# What the task requires:
Look over the entries and say how many lines include the word "entrypoint". Only the number, please.

# Given entries:

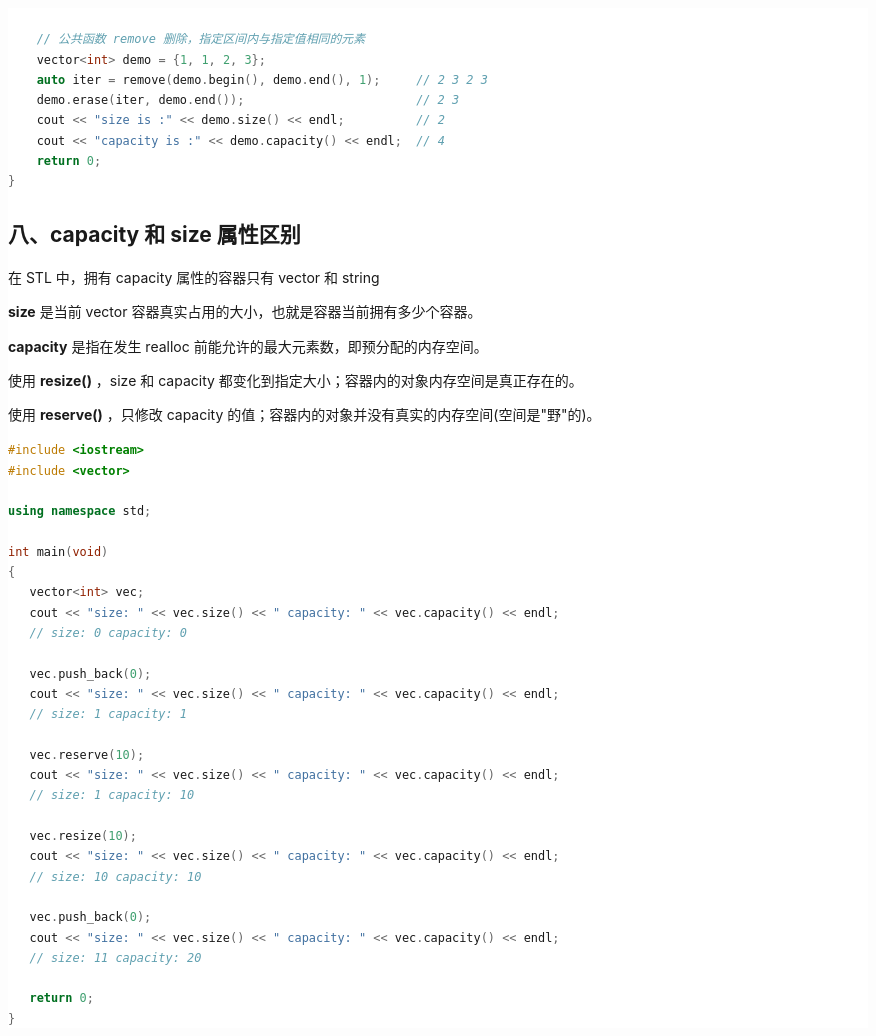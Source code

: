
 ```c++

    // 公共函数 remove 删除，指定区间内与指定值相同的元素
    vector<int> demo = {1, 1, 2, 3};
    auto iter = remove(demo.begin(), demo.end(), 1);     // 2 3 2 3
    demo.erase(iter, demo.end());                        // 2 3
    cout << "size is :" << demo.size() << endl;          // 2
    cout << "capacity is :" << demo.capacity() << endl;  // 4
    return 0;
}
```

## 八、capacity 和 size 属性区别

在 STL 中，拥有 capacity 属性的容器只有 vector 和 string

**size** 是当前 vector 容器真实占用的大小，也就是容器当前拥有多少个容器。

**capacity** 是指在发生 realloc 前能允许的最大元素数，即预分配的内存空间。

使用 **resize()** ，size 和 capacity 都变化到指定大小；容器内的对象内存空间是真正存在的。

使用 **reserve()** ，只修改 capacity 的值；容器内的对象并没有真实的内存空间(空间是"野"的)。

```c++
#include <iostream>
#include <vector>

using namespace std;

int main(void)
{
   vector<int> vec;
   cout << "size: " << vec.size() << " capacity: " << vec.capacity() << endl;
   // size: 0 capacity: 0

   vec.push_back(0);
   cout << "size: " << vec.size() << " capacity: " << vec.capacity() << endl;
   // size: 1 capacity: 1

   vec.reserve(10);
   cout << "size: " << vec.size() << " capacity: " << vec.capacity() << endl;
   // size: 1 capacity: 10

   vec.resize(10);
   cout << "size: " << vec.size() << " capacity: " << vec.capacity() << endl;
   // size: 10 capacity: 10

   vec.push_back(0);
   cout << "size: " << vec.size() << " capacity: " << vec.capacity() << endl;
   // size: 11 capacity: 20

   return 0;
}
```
---
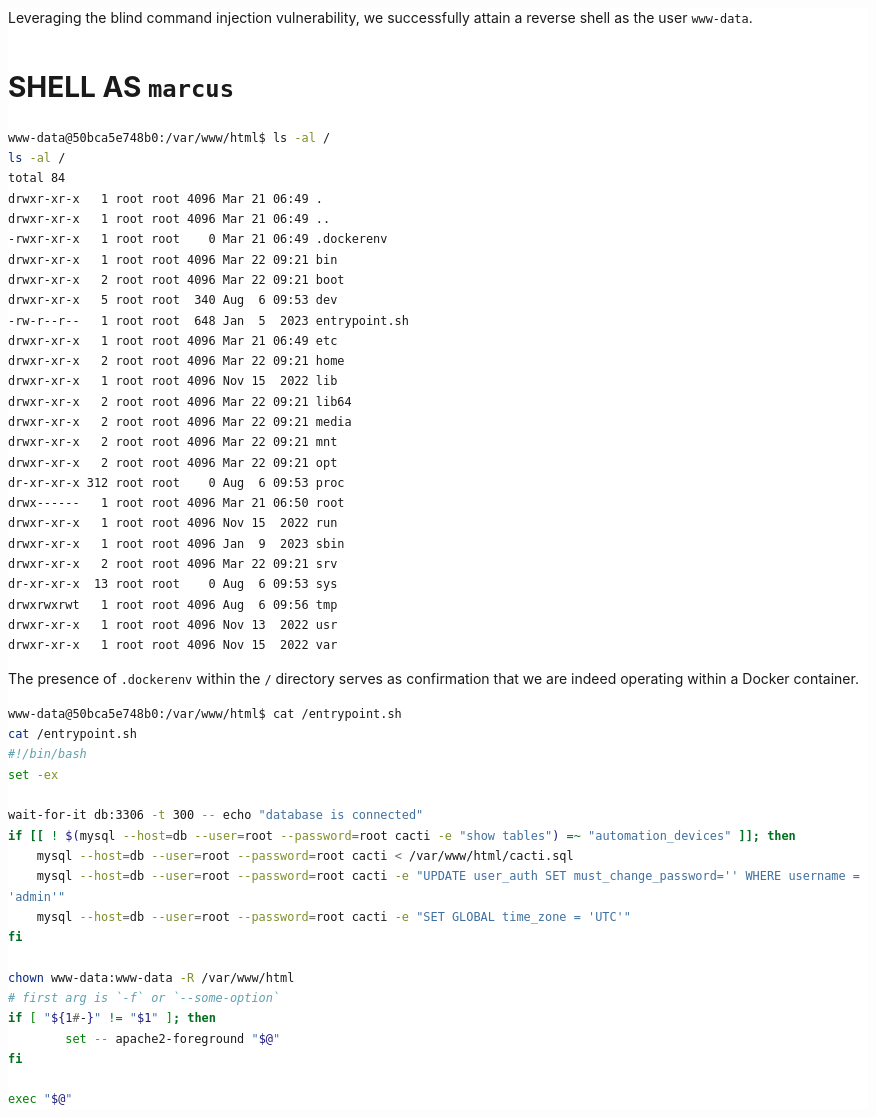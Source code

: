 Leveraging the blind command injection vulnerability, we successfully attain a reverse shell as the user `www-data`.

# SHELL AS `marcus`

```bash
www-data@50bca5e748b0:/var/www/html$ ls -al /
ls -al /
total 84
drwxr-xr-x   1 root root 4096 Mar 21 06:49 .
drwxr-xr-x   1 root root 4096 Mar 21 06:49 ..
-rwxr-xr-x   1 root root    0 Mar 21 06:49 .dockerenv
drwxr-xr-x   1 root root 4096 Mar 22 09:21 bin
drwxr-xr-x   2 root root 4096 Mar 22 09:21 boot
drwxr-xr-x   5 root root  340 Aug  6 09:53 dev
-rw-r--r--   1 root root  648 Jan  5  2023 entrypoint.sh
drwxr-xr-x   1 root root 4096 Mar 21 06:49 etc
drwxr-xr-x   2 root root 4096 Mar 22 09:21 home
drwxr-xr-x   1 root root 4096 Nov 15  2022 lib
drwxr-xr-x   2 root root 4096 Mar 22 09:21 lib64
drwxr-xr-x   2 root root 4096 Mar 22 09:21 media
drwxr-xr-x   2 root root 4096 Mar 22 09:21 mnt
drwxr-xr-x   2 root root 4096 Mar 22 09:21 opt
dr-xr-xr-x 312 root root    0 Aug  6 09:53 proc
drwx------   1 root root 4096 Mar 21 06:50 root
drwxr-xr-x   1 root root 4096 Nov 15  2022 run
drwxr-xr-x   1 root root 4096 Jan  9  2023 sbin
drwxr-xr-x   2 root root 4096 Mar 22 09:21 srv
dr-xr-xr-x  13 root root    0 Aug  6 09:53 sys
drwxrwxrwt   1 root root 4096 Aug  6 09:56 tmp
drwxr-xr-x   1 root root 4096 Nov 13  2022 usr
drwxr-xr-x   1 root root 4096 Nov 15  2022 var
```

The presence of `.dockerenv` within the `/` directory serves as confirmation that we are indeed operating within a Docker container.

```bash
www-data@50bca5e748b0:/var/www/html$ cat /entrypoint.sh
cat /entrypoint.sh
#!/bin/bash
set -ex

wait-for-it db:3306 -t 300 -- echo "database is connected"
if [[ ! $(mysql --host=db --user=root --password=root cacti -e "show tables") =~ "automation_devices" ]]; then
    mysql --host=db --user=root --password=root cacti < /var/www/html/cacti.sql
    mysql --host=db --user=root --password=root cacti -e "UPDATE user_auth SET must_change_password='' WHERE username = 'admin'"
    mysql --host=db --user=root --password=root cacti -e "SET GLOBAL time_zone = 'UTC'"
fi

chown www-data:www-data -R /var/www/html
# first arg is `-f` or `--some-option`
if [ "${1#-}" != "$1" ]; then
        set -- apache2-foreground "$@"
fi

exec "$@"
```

# Task response:
3